━━ Input

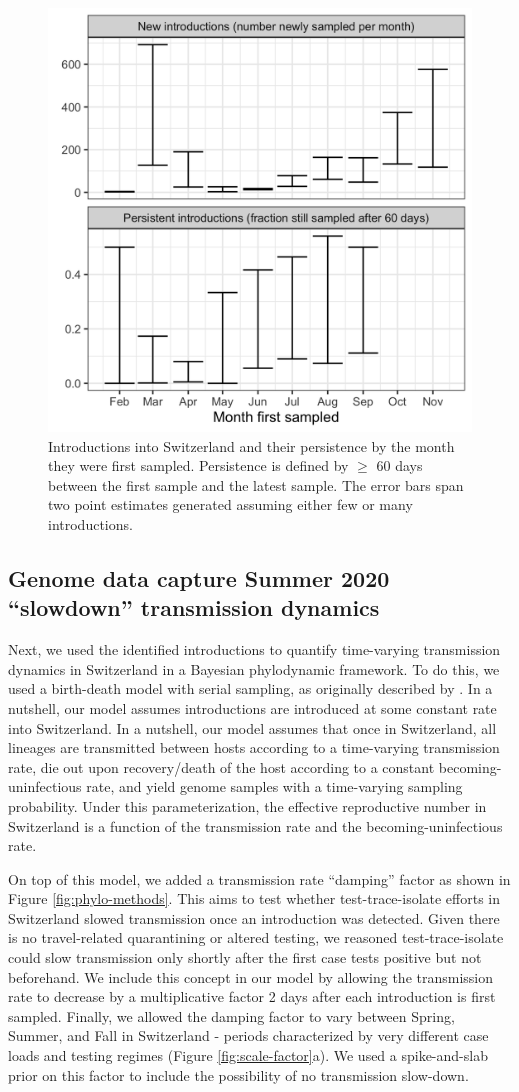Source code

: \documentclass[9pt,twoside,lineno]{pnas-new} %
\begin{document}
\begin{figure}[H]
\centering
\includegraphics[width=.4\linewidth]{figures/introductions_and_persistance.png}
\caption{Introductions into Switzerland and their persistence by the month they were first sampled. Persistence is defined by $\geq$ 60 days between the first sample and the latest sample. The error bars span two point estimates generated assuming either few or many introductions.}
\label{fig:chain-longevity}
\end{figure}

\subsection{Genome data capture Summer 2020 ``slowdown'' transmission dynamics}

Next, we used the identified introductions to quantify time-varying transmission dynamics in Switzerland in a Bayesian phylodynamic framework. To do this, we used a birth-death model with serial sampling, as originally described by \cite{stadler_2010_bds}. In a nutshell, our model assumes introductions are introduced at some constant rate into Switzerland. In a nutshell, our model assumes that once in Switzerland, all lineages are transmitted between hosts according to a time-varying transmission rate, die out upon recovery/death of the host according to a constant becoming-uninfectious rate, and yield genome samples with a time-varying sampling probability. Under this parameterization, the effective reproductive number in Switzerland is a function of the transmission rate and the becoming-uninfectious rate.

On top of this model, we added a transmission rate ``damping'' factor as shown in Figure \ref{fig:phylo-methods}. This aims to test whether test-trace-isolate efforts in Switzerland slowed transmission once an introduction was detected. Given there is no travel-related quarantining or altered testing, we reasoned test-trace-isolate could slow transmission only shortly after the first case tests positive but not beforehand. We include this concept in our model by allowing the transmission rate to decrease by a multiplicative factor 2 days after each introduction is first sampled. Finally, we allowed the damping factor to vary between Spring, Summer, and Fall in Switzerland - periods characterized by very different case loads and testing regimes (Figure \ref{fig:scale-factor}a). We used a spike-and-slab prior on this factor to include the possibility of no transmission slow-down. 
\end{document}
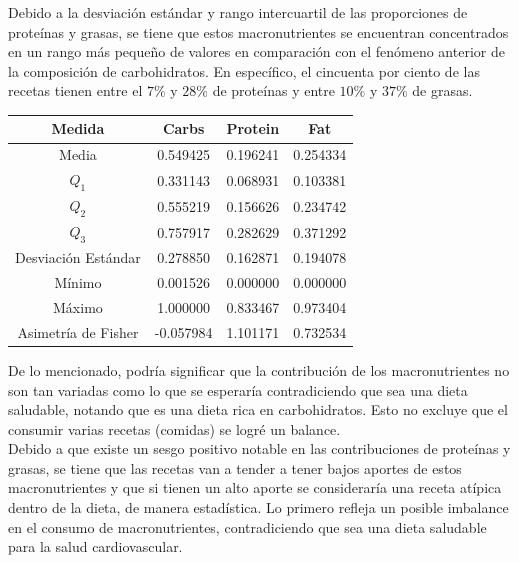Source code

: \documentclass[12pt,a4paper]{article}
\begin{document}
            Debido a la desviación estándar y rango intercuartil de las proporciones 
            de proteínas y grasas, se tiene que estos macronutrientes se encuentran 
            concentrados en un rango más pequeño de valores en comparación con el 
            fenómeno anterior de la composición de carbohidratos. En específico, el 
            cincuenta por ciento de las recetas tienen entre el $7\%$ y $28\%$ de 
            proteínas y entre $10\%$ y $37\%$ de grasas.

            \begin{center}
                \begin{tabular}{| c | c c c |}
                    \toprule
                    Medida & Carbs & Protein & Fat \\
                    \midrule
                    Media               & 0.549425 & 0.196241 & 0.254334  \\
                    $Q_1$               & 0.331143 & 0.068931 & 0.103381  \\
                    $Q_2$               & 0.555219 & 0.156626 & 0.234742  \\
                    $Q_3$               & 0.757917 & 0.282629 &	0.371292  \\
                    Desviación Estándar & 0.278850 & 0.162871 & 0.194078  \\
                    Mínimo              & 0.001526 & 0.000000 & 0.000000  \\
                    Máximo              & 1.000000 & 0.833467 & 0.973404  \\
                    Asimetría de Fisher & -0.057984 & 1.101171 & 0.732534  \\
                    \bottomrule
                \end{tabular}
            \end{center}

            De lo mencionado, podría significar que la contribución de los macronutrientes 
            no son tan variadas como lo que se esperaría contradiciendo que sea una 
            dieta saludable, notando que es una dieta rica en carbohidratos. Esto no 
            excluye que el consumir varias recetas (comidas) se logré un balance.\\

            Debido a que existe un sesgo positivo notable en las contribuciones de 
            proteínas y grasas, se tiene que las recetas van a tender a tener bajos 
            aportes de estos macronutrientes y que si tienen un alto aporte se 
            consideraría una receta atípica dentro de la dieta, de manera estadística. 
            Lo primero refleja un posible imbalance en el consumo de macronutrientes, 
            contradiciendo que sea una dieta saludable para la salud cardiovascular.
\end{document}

━━━━
━━ Input

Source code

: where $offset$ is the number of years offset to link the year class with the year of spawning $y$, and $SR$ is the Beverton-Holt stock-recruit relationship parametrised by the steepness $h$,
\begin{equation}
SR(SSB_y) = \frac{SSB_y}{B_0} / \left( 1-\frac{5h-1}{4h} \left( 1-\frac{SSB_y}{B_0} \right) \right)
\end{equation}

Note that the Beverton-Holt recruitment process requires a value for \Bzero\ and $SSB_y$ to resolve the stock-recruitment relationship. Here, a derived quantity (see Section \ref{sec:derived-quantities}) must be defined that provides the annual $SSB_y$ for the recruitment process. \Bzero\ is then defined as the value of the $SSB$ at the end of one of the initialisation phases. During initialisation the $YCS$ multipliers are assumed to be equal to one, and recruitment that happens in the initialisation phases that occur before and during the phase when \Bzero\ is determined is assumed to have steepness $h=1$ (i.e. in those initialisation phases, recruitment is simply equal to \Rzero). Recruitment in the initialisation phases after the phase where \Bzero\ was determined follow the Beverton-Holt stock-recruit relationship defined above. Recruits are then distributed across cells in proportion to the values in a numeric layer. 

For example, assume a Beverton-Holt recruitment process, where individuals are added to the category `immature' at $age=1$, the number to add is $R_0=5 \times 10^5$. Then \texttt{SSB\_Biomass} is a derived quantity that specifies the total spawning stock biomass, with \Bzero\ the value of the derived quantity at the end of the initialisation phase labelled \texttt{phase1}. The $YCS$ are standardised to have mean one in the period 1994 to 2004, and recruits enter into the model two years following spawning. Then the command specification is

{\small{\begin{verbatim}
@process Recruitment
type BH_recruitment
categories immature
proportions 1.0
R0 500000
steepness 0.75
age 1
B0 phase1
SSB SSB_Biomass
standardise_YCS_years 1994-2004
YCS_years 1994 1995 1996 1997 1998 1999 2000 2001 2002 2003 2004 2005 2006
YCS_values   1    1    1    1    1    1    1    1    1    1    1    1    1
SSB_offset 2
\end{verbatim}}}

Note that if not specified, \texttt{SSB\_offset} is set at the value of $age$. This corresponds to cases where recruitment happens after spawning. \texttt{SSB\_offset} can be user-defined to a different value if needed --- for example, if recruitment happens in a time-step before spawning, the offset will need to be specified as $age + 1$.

━━━━

_Problem_:
The required output is every line above from the one with "no son tan variadas" down to the one with "excluye que el", restated word for word, ends included.

_Task result_:
            no son tan variadas como lo que se esperaría contradiciendo que sea una 
            dieta saludable, notando que es una dieta rica en carbohidratos. Esto no 
            excluye que el consumir varias recetas (comidas) se logré un balance.\\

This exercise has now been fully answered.